WORK TASK: Below are the records; locate each line with the word "true" and copy it.

==== PROVIDED ENTRIES ====

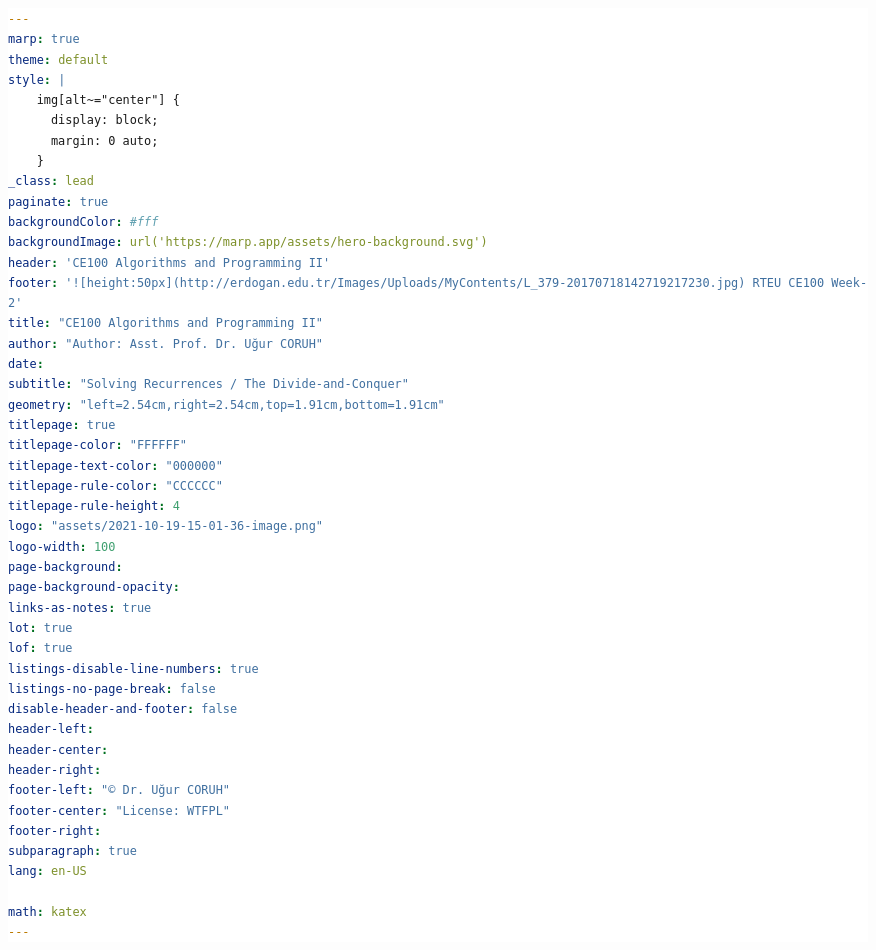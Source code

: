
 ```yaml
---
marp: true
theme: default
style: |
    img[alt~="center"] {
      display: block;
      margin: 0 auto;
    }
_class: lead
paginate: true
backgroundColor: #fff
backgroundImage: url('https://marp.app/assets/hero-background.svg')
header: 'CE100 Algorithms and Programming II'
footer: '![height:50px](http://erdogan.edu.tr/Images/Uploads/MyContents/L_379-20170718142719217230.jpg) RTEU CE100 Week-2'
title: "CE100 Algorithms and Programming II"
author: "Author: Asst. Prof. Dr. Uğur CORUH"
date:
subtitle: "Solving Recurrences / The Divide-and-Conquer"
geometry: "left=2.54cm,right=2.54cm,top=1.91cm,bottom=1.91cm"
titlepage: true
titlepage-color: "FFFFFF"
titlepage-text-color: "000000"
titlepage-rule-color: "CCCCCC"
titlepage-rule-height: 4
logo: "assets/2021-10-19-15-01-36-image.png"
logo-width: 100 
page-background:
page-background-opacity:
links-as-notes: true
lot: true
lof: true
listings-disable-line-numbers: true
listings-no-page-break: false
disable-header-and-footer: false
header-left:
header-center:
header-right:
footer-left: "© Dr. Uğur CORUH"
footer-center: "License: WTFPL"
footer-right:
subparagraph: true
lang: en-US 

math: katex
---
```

====

EXERCISE RESPONSE:
marp: true
paginate: true
titlepage: true
links-as-notes: true
lot: true
lof: true
listings-disable-line-numbers: true
subparagraph: true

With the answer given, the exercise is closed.